--- Exercise inputs ---

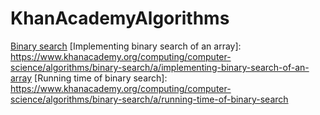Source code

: # KhanAcademyAlgorithms

[Binary search](https://www.khanacademy.org/computing/computer-science/algorithms/binary-search/a/binary-search>)
[Implementing binary search of an array]: <https://www.khanacademy.org/computing/computer-science/algorithms/binary-search/a/implementing-binary-search-of-an-array>
[Running time of binary search]: <https://www.khanacademy.org/computing/computer-science/algorithms/binary-search/a/running-time-of-binary-search>

[Asymptotic notation]: <https://www.khanacademy.org/computing/computer-science/algorithms/asymptotic-notation/a/asymptotic-notation>
[Big-? (Big-Theta) notation]: <https://www.khanacademy.org/computing/computer-science/algorithms/asymptotic-notation/a/big-big-theta-notation>
[Functions in asymptotic notation]: <https://www.khanacademy.org/computing/computer-science/algorithms/asymptotic-notation/a/functions-in-asymptotic-notation>
[Quiz: Comparing function growth]: <https://www.khanacademy.org/computing/computer-science/algorithms/asymptotic-notation/e/quiz--comparing-function-growth>
[Big-O notation]: <https://www.khanacademy.org/computing/computer-science/algorithms/asymptotic-notation/a/big-o-notation>
[Big-O (Big-Omega) notation]: <https://www.khanacademy.org/computing/computer-science/algorithms/asymptotic-notation/a/big-big-omega-notation>
[Quiz: Asymptotic notation]: <https://www.khanacademy.org/computing/computer-science/algorithms/asymptotic-notation/e/quiz--asymptotic-notation>

[Sorting]: <https://www.khanacademy.org/computing/computer-science/algorithms/sorting-algorithms/a/sorting>
[Selection sort pseudocode]: <https://www.khanacademy.org/computing/computer-science/algorithms/sorting-algorithms/a/selection-sort-pseudocode>
[Analysis of selection sort]: <https://www.khanacademy.org/computing/computer-science/algorithms/sorting-algorithms/a/analysis-of-selection-sort>

[Insertion sort]: <https://www.khanacademy.org/computing/computer-science/algorithms/insertion-sort/a/insertion-sort>
[Insertion sort pseudocode]: <https://www.khanacademy.org/computing/computer-science/algorithms/insertion-sort/a/insertion-sort-pseudocode>
[Analysis of insertion sort]: <https://www.khanacademy.org/computing/computer-science/algorithms/insertion-sort/a/analysis-of-insertion-sort>

[Recursion]: <https://www.khanacademy.org/computing/computer-science/algorithms/recursive-algorithms/a/recursion>
[The factorial function]: <https://www.khanacademy.org/computing/computer-science/algorithms/recursive-algorithms/a/the-factorial-function>
[Recursive factorial]: <https://www.khanacademy.org/computing/computer-science/algorithms/recursive-algorithms/a/recursive-factorial>
[Properties of recursive algorithms]: <https://www.khanacademy.org/computing/computer-science/algorithms/recursive-algorithms/a/properties-of-recursive-algorithms>
[Using recursion to determine whether a word is a palindrome]: <https://www.khanacademy.org/computing/computer-science/algorithms/recursive-algorithms/a/using-recursion-to-determine-whether-a-word-is-a-palindrome>
[Computing powers of a number]: <https://www.khanacademy.org/computing/computer-science/algorithms/recursive-algorithms/a/computing-powers-of-a-number>
[The Sierpinksi gasket]: <https://www.khanacademy.org/computing/computer-science/algorithms/recursive-algorithms/a/the-sierpinksi-gasket>

[Towers of Hanoi]: <https://www.khanacademy.org/computing/computer-science/algorithms/towers-of-hanoi/a/towers-of-hanoi>
[Move three disks in Towers of Hanoi]: <https://www.khanacademy.org/computing/computer-science/algorithms/towers-of-hanoi/e/move-three-disks-in-towers-of-hanoi>
[Towers of Hanoi, continued]: <https://www.khanacademy.org/computing/computer-science/algorithms/towers-of-hanoi/a/towers-of-hanoi-continued>

[Divide and conquer algorithms]: <https://www.khanacademy.org/computing/computer-science/algorithms/merge-sort/a/divide-and-conquer-algorithms>
[Overview of merge sort]: <https://www.khanacademy.org/computing/computer-science/algorithms/merge-sort/a/overview-of-merge-sort>
[Linear-time merging]: <https://www.khanacademy.org/computing/computer-science/algorithms/merge-sort/a/linear-time-merging>
[Analysis of merge sort]: <https://www.khanacademy.org/computing/computer-science/algorithms/merge-sort/a/analysis-of-merge-sort>

[Overview of quicksort]: <https://www.khanacademy.org/computing/computer-science/algorithms/quick-sort/a/overview-of-quicksort>
[Linear-time partitioning]: <https://www.khanacademy.org/computing/computer-science/algorithms/quick-sort/a/linear-time-partitioning>
[Analysis of quicksort]: <https://www.khanacademy.org/computing/computer-science/algorithms/quick-sort/a/analysis-of-quicksort>

[Describing graphs]: <https://www.khanacademy.org/computing/computer-science/algorithms/graph-representation/a/describing-graphs>
[Quiz: Describing graphs]: <https://www.khanacademy.org/computing/computer-science/algorithms/graph-representation/e/quiz--describing-graphs>
[Representing graphs]: <https://www.khanacademy.org/computing/computer-science/algorithms/graph-representation/a/representing-graphs>
[Quiz: Representing graphs]: <https://www.khanacademy.org/computing/computer-science/algorithms/graph-representation/e/quiz--representing-graphs>

[Breadth-first search and its uses]: <https://www.khanacademy.org/computing/computer-science/algorithms/breadth-first-search/a/breadth-first-search-and-its-uses>
[The breadth-first search algorithm]: <https://www.khanacademy.org/computing/computer-science/algorithms/breadth-first-search/a/the-breadth-first-search-algorithm>
[Analysis of breadth-first search]: <https://www.khanacademy.org/computing/computer-science/algorithms/breadth-first-search/a/analysis-of-breadth-first-search>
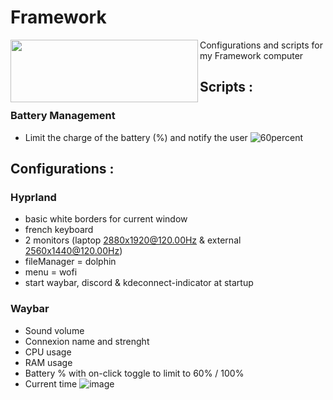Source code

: # Framework

<img align="left" width="300" height="100" src="https://frame.work/assets/family/diy_laptop-f402ff777de39ff72aa9eae12c2fa28733e885074731c53e9530ff93fb6a399c.jpg">
Configurations and scripts for my Framework computer

## Scripts :
### Battery Management
- Limit the charge of the battery (%) and notify the user
![60percent](https://github.com/user-attachments/assets/8daa319e-644a-4593-a582-7bce5185ccc9)

## Configurations :
### Hyprland
- basic white borders for current window
- french keyboard
- 2 monitors (laptop 2880x1920@120.00Hz & external 2560x1440@120.00Hz)
- fileManager = dolphin
- menu = wofi
- start waybar, discord & kdeconnect-indicator at startup
### Waybar
- Sound volume
- Connexion name and strenght
- CPU usage
- RAM usage
- Battery % with on-click toggle to limit to 60% / 100%
- Current time
  ![image](https://github.com/user-attachments/assets/a3b6eb71-6407-4c19-817d-e109573055ff)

---

→ Your instructions: Keep the pictures out and transcribe the entries exactly.

→ Result for this exercise:
Source code

: # KhanAcademyAlgorithms

[Binary search](https://www.khanacademy.org/computing/computer-science/algorithms/binary-search/a/binary-search>)
[Implementing binary search of an array]: <https://www.khanacademy.org/computing/computer-science/algorithms/binary-search/a/implementing-binary-search-of-an-array>
[Running time of binary search]: <https://www.khanacademy.org/computing/computer-science/algorithms/binary-search/a/running-time-of-binary-search>

[Asymptotic notation]: <https://www.khanacademy.org/computing/computer-science/algorithms/asymptotic-notation/a/asymptotic-notation>
[Big-? (Big-Theta) notation]: <https://www.khanacademy.org/computing/computer-science/algorithms/asymptotic-notation/a/big-big-theta-notation>
[Functions in asymptotic notation]: <https://www.khanacademy.org/computing/computer-science/algorithms/asymptotic-notation/a/functions-in-asymptotic-notation>
[Quiz: Comparing function growth]: <https://www.khanacademy.org/computing/computer-science/algorithms/asymptotic-notation/e/quiz--comparing-function-growth>
[Big-O notation]: <https://www.khanacademy.org/computing/computer-science/algorithms/asymptotic-notation/a/big-o-notation>
[Big-O (Big-Omega) notation]: <https://www.khanacademy.org/computing/computer-science/algorithms/asymptotic-notation/a/big-big-omega-notation>
[Quiz: Asymptotic notation]: <https://www.khanacademy.org/computing/computer-science/algorithms/asymptotic-notation/e/quiz--asymptotic-notation>

[Sorting]: <https://www.khanacademy.org/computing/computer-science/algorithms/sorting-algorithms/a/sorting>
[Selection sort pseudocode]: <https://www.khanacademy.org/computing/computer-science/algorithms/sorting-algorithms/a/selection-sort-pseudocode>
[Analysis of selection sort]: <https://www.khanacademy.org/computing/computer-science/algorithms/sorting-algorithms/a/analysis-of-selection-sort>

[Insertion sort]: <https://www.khanacademy.org/computing/computer-science/algorithms/insertion-sort/a/insertion-sort>
[Insertion sort pseudocode]: <https://www.khanacademy.org/computing/computer-science/algorithms/insertion-sort/a/insertion-sort-pseudocode>
[Analysis of insertion sort]: <https://www.khanacademy.org/computing/computer-science/algorithms/insertion-sort/a/analysis-of-insertion-sort>

[Recursion]: <https://www.khanacademy.org/computing/computer-science/algorithms/recursive-algorithms/a/recursion>
[The factorial function]: <https://www.khanacademy.org/computing/computer-science/algorithms/recursive-algorithms/a/the-factorial-function>
[Recursive factorial]: <https://www.khanacademy.org/computing/computer-science/algorithms/recursive-algorithms/a/recursive-factorial>
[Properties of recursive algorithms]: <https://www.khanacademy.org/computing/computer-science/algorithms/recursive-algorithms/a/properties-of-recursive-algorithms>
[Using recursion to determine whether a word is a palindrome]: <https://www.khanacademy.org/computing/computer-science/algorithms/recursive-algorithms/a/using-recursion-to-determine-whether-a-word-is-a-palindrome>
[Computing powers of a number]: <https://www.khanacademy.org/computing/computer-science/algorithms/recursive-algorithms/a/computing-powers-of-a-number>
[The Sierpinksi gasket]: <https://www.khanacademy.org/computing/computer-science/algorithms/recursive-algorithms/a/the-sierpinksi-gasket>

[Towers of Hanoi]: <https://www.khanacademy.org/computing/computer-science/algorithms/towers-of-hanoi/a/towers-of-hanoi>
[Move three disks in Towers of Hanoi]: <https://www.khanacademy.org/computing/computer-science/algorithms/towers-of-hanoi/e/move-three-disks-in-towers-of-hanoi>
[Towers of Hanoi, continued]: <https://www.khanacademy.org/computing/computer-science/algorithms/towers-of-hanoi/a/towers-of-hanoi-continued>

[Divide and conquer algorithms]: <https://www.khanacademy.org/computing/computer-science/algorithms/merge-sort/a/divide-and-conquer-algorithms>
[Overview of merge sort]: <https://www.khanacademy.org/computing/computer-science/algorithms/merge-sort/a/overview-of-merge-sort>
[Linear-time merging]: <https://www.khanacademy.org/computing/computer-science/algorithms/merge-sort/a/linear-time-merging>
[Analysis of merge sort]: <https://www.khanacademy.org/computing/computer-science/algorithms/merge-sort/a/analysis-of-merge-sort>

[Overview of quicksort]: <https://www.khanacademy.org/computing/computer-science/algorithms/quick-sort/a/overview-of-quicksort>
[Linear-time partitioning]: <https://www.khanacademy.org/computing/computer-science/algorithms/quick-sort/a/linear-time-partitioning>
[Analysis of quicksort]: <https://www.khanacademy.org/computing/computer-science/algorithms/quick-sort/a/analysis-of-quicksort>

[Describing graphs]: <https://www.khanacademy.org/computing/computer-science/algorithms/graph-representation/a/describing-graphs>
[Quiz: Describing graphs]: <https://www.khanacademy.org/computing/computer-science/algorithms/graph-representation/e/quiz--describing-graphs>
[Representing graphs]: <https://www.khanacademy.org/computing/computer-science/algorithms/graph-representation/a/representing-graphs>
[Quiz: Representing graphs]: <https://www.khanacademy.org/computing/computer-science/algorithms/graph-representation/e/quiz--representing-graphs>

[Breadth-first search and its uses]: <https://www.khanacademy.org/computing/computer-science/algorithms/breadth-first-search/a/breadth-first-search-and-its-uses>
[The breadth-first search algorithm]: <https://www.khanacademy.org/computing/computer-science/algorithms/breadth-first-search/a/the-breadth-first-search-algorithm>
[Analysis of breadth-first search]: <https://www.khanacademy.org/computing/computer-science/algorithms/breadth-first-search/a/analysis-of-breadth-first-search>
Source code

: # Framework

<img align="left" width="300" height="100" src="https://frame.work/assets/family/diy_laptop-f402ff777de39ff72aa9eae12c2fa28733e885074731c53e9530ff93fb6a399c.jpg">
Configurations and scripts for my Framework computer

## Scripts :
### Battery Management
- Limit the charge of the battery (%) and notify the user
![60percent](https://github.com/user-attachments/assets/8daa319e-644a-4593-a582-7bce5185ccc9)

## Configurations :
### Hyprland
- basic white borders for current window
- french keyboard
- 2 monitors (laptop 2880x1920@120.00Hz & external 2560x1440@120.00Hz)
- fileManager = dolphin
- menu = wofi
- start waybar, discord & kdeconnect-indicator at startup
### Waybar
- Sound volume
- Connexion name and strenght
- CPU usage
- RAM usage
- Battery % with on-click toggle to limit to 60% / 100%
- Current time
  ![image](https://github.com/user-attachments/assets/a3b6eb71-6407-4c19-817d-e109573055ff)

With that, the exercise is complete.